The law goes on to say that “the death of an individual shall not be declared upon the basis of neurological criteria, when the licensed physician authorized to declare death, has reason to believe… that such a declaration would violate the personal religious beliefs of the individual.
“In these cases, death shall be declared, and the time of death fixed, solely upon the basis of cardio-respiratory criteria,” the New Jersey law says. (N.J.S.A. 26:6A4-5).
Donor Consent Trumps Families’ Wishes
“With regard to the Wilson case, Mr. Konray says that, “it bears noting that under the Uniform Anatomical Gift Act, the coroner or medical examiner can nix the taking of organs when he or she wants to perform an autopsy.
“But, just because the donor's father wanted the coroner to perform an autopsy does not mean the coroner had to comply,” Mr. Konray argues.
“I have no quarrel with the proposition that the desires of a registered donor should trump the wishes of family members,” he says.

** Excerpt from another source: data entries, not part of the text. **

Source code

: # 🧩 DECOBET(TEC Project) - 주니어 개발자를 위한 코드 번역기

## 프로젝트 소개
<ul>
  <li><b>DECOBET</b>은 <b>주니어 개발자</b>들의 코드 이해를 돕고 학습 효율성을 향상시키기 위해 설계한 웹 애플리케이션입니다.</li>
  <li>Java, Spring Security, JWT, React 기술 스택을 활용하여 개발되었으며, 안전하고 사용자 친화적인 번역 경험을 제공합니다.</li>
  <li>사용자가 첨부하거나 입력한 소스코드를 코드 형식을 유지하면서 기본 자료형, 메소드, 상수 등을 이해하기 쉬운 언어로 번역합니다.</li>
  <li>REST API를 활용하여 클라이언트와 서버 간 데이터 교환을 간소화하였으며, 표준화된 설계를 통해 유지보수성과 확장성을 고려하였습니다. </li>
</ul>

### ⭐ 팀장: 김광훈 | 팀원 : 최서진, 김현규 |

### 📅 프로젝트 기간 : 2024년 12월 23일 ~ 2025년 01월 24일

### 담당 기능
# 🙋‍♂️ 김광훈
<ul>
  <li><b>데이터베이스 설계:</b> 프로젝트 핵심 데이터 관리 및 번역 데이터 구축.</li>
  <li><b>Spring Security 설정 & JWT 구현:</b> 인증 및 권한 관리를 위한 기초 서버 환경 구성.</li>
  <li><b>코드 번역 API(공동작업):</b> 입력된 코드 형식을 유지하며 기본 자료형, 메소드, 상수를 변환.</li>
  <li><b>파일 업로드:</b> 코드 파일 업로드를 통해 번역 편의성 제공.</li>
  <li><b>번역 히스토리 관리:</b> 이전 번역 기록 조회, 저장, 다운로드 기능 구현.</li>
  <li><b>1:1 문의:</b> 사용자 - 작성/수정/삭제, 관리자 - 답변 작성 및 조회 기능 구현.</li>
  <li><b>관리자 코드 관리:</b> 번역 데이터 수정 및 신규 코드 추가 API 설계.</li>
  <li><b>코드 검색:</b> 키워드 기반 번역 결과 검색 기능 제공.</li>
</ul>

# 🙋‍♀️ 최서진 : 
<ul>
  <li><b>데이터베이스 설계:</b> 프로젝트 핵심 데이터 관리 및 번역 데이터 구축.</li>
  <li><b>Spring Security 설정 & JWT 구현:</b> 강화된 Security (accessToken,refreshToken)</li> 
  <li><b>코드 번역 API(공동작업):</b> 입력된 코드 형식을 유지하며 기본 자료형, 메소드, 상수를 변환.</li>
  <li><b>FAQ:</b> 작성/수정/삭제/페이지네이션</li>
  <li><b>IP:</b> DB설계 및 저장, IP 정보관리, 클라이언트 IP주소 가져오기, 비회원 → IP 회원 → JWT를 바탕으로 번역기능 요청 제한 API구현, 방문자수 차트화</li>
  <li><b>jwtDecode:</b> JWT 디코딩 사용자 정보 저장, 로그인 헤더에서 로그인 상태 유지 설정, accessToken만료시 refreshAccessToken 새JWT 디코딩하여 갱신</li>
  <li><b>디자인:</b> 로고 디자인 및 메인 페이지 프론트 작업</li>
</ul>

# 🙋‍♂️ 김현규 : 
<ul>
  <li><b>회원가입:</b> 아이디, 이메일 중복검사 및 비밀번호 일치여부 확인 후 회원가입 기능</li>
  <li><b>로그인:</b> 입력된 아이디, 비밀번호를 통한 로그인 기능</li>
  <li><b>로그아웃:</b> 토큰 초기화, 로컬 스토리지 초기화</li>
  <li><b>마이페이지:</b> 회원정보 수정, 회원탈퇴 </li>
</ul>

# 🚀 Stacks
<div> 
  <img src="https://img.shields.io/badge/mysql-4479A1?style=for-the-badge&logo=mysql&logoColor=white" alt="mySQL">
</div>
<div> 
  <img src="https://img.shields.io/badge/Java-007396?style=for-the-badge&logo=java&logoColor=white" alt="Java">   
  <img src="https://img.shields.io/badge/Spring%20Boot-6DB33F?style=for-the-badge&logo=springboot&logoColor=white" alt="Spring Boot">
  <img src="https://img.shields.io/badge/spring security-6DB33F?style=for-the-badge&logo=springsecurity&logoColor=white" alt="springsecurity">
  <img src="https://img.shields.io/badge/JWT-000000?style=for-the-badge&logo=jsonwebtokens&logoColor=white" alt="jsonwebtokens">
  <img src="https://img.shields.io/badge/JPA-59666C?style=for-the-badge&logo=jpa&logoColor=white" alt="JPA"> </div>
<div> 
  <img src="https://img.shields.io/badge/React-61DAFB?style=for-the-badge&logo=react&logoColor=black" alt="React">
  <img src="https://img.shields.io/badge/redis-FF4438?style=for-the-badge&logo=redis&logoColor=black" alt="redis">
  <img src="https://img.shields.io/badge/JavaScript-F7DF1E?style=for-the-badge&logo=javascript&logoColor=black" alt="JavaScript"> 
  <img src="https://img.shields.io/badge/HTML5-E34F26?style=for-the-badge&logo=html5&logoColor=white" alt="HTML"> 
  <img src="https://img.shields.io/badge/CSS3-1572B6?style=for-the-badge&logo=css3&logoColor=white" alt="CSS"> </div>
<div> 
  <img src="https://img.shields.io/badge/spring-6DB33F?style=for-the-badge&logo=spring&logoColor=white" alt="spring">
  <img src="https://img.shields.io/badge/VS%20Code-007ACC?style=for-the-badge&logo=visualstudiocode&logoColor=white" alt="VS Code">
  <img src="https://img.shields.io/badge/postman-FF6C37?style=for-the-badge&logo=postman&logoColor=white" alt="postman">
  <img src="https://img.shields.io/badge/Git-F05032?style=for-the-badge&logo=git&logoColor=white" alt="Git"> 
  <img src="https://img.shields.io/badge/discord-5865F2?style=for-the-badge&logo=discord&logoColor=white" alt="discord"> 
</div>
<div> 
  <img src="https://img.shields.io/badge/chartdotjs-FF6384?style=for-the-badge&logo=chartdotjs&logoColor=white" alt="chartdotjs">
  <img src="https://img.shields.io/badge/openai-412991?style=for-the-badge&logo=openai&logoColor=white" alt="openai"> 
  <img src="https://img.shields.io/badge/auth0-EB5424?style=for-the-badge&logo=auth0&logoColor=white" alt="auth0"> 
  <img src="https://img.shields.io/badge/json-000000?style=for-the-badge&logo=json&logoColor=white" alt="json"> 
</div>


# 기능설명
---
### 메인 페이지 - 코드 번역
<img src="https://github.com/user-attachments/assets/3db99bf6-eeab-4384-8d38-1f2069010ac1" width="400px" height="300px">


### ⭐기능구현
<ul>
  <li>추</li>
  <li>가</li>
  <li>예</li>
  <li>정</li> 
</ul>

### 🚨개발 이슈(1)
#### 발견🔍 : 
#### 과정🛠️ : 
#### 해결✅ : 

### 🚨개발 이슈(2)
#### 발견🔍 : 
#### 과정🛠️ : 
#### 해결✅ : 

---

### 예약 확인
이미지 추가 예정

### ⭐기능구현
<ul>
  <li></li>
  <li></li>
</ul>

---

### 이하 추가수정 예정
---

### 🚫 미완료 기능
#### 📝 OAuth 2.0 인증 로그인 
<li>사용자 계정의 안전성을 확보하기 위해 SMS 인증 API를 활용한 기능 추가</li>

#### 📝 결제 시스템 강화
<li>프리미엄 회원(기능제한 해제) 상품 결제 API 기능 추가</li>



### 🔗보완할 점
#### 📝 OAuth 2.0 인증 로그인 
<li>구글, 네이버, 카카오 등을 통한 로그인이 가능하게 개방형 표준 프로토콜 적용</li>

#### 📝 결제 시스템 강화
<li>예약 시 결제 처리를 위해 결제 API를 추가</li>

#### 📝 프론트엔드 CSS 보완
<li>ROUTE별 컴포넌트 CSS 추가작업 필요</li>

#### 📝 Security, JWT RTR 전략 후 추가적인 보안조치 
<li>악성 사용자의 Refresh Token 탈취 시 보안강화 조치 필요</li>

Mr. Konray adds that he understands why some people might argue that giving informed consent [in some cases by a minor] on a driver’s license is not a proper means of informed consent.
“But the thing that tips the scales for me is the number of lives that can be saved or vastly improved by donated organs that would otherwise be burned or allowed to rot, among those brain dead people who do not recover,” Mr. Konray concludes.